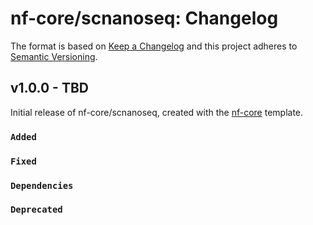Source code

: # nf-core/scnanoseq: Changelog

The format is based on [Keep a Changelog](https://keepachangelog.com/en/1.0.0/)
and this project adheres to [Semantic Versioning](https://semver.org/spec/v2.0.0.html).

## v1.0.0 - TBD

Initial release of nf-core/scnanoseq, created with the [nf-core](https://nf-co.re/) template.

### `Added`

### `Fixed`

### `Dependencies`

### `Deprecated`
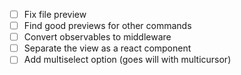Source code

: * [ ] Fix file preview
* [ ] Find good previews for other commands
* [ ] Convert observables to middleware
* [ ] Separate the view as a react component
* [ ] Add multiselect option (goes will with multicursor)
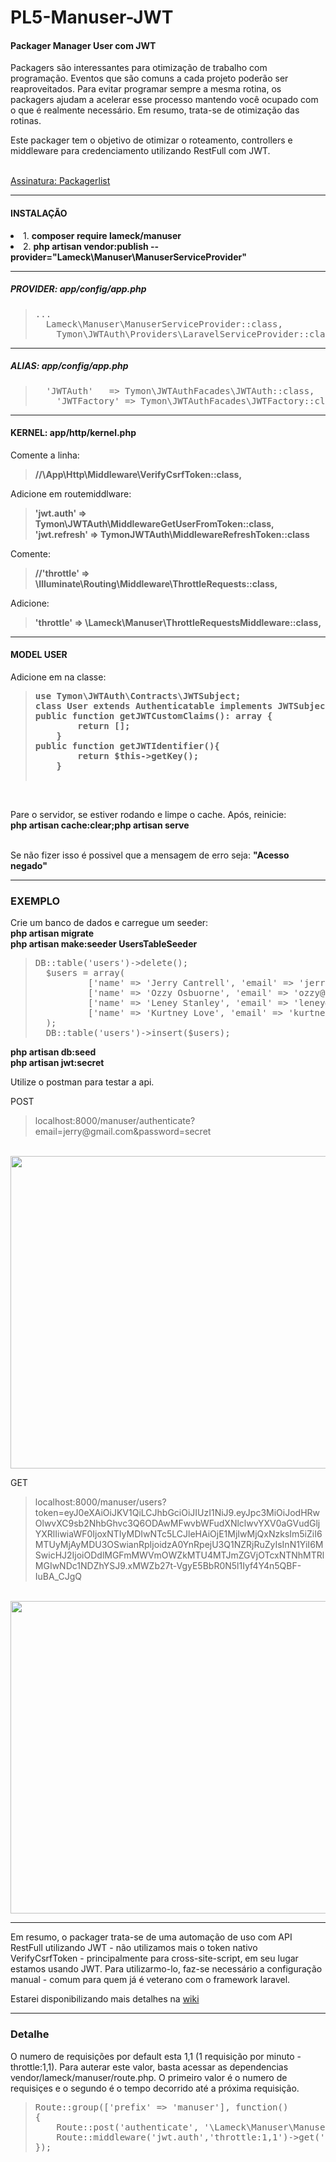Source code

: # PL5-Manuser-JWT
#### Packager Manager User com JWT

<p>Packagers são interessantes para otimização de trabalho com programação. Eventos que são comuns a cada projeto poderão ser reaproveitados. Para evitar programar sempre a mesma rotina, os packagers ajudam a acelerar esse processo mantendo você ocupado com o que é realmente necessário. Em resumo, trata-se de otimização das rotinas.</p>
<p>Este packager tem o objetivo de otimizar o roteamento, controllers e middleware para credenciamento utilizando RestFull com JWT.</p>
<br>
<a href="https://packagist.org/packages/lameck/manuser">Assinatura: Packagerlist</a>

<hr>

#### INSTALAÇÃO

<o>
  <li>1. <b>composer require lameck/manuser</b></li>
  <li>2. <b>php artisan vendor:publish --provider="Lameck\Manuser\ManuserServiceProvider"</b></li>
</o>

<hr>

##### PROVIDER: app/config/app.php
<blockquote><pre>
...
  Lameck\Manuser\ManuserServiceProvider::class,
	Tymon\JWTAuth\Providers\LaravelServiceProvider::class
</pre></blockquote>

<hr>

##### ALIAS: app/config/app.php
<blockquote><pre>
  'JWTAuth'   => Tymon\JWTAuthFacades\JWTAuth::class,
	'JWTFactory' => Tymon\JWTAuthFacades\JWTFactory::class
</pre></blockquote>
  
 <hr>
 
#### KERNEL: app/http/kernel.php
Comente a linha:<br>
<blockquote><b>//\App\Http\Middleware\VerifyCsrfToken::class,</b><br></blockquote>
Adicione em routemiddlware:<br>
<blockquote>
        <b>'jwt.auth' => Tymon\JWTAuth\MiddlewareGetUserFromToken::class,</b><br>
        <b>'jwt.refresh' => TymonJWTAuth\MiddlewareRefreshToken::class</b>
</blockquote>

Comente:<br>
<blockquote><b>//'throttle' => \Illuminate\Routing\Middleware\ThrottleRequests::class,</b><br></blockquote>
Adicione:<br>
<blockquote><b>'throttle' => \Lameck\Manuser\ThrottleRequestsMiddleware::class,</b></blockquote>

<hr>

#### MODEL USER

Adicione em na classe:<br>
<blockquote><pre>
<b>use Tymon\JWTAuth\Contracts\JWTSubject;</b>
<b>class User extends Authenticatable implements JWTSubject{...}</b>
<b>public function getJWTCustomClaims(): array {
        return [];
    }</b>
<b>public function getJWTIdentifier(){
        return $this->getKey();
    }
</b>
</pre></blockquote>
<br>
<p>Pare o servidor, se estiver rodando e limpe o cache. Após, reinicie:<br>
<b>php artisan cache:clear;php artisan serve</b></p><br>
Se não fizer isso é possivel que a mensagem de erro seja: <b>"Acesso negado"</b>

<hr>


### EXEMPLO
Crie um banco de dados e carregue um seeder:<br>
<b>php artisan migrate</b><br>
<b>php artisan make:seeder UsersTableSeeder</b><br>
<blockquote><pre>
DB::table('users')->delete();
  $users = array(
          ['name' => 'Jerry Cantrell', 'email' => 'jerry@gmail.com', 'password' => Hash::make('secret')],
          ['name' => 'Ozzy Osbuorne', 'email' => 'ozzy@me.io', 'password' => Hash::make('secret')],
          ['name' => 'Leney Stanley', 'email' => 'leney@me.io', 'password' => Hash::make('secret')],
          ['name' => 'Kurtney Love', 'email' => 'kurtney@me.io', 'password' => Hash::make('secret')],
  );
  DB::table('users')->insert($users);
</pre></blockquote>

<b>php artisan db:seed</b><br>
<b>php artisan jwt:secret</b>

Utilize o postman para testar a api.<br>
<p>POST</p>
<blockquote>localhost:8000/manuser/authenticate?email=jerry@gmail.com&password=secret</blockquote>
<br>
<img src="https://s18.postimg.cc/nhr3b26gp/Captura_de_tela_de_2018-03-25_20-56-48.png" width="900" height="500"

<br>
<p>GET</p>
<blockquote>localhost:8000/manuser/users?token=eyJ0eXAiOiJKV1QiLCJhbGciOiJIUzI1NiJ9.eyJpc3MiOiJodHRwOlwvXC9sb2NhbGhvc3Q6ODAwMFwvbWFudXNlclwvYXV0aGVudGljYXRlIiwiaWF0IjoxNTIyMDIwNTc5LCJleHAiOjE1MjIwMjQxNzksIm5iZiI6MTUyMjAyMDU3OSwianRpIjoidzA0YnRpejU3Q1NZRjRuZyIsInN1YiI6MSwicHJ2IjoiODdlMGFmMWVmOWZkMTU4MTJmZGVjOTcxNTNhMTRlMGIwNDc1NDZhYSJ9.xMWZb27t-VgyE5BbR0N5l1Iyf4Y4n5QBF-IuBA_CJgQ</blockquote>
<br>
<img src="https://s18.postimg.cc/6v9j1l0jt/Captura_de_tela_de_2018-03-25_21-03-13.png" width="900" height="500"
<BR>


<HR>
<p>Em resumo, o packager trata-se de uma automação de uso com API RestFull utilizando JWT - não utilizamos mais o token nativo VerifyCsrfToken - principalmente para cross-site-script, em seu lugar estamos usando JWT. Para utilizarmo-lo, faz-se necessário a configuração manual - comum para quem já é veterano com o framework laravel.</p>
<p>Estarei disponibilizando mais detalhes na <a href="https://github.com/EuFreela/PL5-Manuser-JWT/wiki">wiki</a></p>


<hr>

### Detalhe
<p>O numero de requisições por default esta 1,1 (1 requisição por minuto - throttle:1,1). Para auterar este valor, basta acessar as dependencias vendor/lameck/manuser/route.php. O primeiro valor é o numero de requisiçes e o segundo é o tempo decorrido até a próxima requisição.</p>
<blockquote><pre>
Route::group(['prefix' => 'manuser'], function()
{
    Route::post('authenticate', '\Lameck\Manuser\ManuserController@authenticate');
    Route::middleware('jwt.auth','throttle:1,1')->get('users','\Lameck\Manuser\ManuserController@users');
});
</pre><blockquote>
----
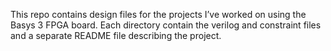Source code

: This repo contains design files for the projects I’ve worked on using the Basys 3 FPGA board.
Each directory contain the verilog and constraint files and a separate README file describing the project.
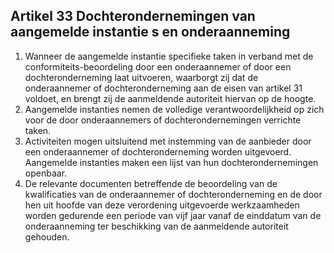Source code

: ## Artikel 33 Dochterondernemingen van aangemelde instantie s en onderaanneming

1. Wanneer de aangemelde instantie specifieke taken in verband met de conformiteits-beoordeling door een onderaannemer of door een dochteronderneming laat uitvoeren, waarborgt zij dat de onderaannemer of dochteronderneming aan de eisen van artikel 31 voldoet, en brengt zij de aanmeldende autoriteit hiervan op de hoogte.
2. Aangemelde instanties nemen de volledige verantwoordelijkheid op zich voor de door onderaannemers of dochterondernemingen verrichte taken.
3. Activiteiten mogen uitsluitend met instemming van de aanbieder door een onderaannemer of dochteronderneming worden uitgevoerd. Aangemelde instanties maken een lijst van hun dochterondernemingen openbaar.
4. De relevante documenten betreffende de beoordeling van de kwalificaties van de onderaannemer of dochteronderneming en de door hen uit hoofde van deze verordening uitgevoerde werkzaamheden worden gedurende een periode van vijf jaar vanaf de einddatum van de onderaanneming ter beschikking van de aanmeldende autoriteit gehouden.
----
# What to work on
Copy each line of the listing that carries the string "authenticate".

# Task solution
<blockquote>localhost:8000/manuser/authenticate?email=jerry@gmail.com&password=secret</blockquote>
    Route::post('authenticate', '\Lameck\Manuser\ManuserController@authenticate');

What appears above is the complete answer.